Several versions had been produced. The first of these, the B-25A, incorporated pilot armor and self-sealing fuel tanks, while its successor, the B-25B, introduced two electrically-operated Bendix turrets, each of which replaced the midship and tail guns and featured two.50 caliber machine guns. Entering service in 1941 with the 17th Bomb Group at McChord Field near Tacoma, Washington, the aircraft, whose production run totaled 120, also featured a separate photographic station between the upper turret and the tail and a shortened, 54.1-foot length.
Powered by two 1,700-horsepower Wright R-2600-13 engines, the B-25C, the third version, introduced an autopilot system and external racks which could carry eight 250-pound bombs, and a later fuel capacity increase to 1,100 gallons. Of the 3,909 build, 1,619 had been produced in Inglewood, California, while 2,290 had been assembled in Kansas City, Kansas, under the B-25D designation.
The singular B-25E and -F variants were intended as test vehicles of wing and tail anti-icing systems, while the B-25G replaced the glazed nose with an armored one, the latter containing two.50 caliber machine guns and one 9.6-foot-long, 900-pound, cradle-mounted, M-4 cannon capable of firing 23-inch, 15-pound shells. Although its armament had otherwise adhered to the B-25C standard, its bomb bay could accommodate an aircraft torpedo. The variant, operated by a crew of four and featuring a 50.10-foot overall length, enjoyed a 405-unit production run.
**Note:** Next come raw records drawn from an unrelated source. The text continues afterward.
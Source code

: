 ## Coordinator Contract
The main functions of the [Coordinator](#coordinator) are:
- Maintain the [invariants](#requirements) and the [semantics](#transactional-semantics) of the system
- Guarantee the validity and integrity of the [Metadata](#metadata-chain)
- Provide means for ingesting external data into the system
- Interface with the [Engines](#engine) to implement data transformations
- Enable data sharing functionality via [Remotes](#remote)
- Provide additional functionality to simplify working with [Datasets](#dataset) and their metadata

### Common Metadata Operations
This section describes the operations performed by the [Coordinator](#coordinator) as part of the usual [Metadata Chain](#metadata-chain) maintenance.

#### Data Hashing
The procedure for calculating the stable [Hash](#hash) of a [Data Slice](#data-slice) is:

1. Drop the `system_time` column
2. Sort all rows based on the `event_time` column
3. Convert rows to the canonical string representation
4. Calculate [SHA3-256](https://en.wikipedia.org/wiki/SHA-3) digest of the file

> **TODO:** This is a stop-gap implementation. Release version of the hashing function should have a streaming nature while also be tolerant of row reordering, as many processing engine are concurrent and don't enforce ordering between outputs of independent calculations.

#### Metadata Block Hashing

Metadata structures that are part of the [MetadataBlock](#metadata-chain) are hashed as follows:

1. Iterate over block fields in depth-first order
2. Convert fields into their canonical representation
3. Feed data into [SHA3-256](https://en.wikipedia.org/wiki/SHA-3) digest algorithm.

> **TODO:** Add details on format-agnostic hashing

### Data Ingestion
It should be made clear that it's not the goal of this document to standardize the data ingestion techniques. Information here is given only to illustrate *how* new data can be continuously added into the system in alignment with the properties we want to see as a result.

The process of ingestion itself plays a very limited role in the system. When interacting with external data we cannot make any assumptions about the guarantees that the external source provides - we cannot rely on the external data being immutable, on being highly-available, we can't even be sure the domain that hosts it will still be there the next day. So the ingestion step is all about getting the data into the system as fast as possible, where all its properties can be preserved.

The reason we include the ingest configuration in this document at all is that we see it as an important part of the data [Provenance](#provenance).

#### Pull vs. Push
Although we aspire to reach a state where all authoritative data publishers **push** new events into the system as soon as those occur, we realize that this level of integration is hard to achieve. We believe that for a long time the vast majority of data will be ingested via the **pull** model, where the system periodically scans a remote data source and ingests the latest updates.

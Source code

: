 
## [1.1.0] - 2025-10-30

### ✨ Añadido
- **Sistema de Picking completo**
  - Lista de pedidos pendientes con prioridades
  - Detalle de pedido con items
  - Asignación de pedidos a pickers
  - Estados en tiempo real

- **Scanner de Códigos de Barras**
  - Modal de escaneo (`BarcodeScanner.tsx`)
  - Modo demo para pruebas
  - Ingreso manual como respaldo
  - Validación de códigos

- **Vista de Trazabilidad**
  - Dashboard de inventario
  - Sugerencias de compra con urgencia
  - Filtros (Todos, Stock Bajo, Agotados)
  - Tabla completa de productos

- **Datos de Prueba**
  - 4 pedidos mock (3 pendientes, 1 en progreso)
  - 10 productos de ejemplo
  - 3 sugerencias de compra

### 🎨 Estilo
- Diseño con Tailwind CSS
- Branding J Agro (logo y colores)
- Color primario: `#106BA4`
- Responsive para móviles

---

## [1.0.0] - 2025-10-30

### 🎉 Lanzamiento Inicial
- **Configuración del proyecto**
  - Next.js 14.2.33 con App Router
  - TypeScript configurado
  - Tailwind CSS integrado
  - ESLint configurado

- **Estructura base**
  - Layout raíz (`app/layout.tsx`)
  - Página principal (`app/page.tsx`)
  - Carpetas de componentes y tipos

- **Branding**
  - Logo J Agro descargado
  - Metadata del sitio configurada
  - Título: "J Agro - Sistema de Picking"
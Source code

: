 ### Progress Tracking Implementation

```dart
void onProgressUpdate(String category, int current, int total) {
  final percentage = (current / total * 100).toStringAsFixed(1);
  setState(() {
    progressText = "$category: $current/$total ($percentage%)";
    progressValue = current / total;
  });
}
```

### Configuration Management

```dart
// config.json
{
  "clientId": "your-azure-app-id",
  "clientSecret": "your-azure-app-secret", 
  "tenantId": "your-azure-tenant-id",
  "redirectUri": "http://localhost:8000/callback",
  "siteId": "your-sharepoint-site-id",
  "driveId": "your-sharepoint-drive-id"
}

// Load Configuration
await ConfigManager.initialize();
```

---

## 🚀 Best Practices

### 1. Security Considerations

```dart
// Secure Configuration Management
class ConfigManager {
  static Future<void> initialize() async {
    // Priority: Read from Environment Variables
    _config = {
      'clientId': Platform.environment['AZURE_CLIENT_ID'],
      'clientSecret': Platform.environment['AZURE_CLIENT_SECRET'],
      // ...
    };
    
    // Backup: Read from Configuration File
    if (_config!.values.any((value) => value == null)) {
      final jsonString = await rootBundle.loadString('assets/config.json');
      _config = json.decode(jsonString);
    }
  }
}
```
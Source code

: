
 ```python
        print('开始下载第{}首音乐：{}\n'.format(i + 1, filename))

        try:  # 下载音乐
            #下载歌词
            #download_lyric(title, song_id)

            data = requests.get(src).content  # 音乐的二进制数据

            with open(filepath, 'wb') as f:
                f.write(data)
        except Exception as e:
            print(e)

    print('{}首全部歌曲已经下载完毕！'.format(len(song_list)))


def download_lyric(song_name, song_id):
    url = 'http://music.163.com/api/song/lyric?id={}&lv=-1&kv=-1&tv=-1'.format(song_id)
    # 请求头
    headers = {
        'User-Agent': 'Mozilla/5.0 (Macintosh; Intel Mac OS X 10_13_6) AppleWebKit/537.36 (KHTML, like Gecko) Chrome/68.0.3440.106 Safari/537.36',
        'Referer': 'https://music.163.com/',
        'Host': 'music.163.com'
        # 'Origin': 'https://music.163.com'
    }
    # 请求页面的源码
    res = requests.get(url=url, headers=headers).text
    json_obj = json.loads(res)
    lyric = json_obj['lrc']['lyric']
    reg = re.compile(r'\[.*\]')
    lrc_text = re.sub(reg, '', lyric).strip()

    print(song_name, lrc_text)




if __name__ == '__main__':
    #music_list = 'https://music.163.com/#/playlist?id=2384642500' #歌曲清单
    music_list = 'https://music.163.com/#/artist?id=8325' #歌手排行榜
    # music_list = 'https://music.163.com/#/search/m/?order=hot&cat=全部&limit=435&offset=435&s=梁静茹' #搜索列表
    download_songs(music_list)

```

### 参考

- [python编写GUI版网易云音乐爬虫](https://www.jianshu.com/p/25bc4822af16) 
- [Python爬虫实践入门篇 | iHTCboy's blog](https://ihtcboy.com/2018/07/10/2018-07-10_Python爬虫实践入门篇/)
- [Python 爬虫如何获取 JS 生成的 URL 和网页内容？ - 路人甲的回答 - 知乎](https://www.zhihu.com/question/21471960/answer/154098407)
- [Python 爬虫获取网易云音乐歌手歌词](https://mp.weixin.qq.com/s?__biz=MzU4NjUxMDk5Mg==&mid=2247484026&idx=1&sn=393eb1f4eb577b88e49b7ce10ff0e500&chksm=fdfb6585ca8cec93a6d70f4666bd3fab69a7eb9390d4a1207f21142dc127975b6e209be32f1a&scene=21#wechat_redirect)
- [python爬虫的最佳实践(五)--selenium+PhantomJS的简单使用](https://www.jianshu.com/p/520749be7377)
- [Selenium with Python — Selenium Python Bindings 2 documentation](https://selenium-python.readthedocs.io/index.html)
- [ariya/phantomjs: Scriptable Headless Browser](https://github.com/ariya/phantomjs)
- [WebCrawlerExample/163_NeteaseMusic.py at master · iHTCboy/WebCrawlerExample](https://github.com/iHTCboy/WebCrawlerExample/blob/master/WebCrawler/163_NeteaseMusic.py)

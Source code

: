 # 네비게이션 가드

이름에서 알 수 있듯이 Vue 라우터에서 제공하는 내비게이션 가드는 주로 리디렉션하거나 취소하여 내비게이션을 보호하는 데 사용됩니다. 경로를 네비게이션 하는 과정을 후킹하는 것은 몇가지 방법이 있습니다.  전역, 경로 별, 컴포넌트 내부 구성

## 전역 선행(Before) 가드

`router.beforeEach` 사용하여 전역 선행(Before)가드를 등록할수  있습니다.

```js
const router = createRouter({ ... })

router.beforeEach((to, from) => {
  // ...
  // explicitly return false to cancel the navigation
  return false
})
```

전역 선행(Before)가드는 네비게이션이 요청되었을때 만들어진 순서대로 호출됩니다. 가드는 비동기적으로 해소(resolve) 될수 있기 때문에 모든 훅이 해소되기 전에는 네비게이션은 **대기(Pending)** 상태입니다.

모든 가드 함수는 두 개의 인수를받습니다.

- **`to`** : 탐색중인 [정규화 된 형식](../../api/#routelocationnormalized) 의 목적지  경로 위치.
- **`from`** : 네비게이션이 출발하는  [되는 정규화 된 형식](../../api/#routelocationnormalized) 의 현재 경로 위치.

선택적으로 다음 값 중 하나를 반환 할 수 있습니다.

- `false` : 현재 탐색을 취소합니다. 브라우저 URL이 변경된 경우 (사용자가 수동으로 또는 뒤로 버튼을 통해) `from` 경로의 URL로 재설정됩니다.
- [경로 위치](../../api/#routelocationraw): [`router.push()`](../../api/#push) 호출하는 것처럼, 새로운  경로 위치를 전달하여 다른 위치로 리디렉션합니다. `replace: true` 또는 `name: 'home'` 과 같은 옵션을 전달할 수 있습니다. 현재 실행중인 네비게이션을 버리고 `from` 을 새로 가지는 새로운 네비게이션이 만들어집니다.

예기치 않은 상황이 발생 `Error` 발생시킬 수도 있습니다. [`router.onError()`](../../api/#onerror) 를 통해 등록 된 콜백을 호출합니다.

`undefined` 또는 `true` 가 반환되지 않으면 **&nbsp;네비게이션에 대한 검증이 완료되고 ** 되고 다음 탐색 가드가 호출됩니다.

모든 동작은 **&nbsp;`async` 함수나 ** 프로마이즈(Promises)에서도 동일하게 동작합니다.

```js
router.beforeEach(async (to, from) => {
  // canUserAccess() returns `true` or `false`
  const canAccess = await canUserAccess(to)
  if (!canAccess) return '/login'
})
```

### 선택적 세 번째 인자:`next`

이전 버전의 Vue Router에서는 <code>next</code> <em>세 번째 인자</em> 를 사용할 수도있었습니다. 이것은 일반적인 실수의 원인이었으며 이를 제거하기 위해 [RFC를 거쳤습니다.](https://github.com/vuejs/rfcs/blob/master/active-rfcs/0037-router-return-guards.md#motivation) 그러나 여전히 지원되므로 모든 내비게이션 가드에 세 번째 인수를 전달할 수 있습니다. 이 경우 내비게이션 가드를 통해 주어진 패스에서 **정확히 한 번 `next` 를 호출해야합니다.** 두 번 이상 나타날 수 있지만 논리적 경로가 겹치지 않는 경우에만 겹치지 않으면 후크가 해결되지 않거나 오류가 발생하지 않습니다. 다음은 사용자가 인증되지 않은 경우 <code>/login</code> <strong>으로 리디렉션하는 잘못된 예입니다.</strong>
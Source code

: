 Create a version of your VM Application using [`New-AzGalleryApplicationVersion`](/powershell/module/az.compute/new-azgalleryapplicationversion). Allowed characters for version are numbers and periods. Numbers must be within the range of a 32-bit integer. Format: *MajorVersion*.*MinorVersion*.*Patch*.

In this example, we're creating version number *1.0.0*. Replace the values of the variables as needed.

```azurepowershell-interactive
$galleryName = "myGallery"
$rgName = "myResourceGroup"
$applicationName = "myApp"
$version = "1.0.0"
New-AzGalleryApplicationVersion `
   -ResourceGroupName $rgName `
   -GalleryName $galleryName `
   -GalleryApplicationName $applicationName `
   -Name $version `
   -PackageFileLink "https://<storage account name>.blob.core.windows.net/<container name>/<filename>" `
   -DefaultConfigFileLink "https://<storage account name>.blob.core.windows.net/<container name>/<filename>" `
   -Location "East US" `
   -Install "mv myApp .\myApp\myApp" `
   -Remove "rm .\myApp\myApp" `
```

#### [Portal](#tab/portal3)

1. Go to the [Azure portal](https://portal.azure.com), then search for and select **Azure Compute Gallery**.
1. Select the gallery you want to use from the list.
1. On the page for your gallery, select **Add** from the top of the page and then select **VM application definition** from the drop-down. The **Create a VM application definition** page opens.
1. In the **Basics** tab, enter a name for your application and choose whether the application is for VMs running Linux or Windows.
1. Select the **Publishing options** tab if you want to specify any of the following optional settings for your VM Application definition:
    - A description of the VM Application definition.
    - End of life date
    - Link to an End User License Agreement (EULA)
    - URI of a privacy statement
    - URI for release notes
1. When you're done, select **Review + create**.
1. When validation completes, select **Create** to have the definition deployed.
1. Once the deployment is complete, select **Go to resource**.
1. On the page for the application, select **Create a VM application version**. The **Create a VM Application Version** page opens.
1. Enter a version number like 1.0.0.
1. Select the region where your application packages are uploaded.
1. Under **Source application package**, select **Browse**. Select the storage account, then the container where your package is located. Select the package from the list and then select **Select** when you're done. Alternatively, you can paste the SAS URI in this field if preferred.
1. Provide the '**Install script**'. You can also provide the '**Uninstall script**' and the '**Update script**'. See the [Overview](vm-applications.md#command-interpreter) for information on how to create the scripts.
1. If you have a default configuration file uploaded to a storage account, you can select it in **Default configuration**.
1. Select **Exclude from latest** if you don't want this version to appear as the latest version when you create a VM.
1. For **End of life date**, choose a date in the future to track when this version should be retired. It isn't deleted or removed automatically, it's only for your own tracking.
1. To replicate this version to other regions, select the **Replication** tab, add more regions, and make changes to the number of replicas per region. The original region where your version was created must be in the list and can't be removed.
The B-25H, with significantly increased armament, featured four.50 caliber machine guns in the metallic, armored nose, and a further four on the side, arranged in pairs; a repositioned top turret, now located in the roof of the navigator’s compartment; the removal of the ventral turret; enlarged, aft-wing,.50 caliber machine gun waist positions; and a tail gun station with two further.50 caliber machine guns. As World War II’s most extensively armed design, it could attain 293-mph speeds at 13,000 feet and had a 23,800-foot service ceiling.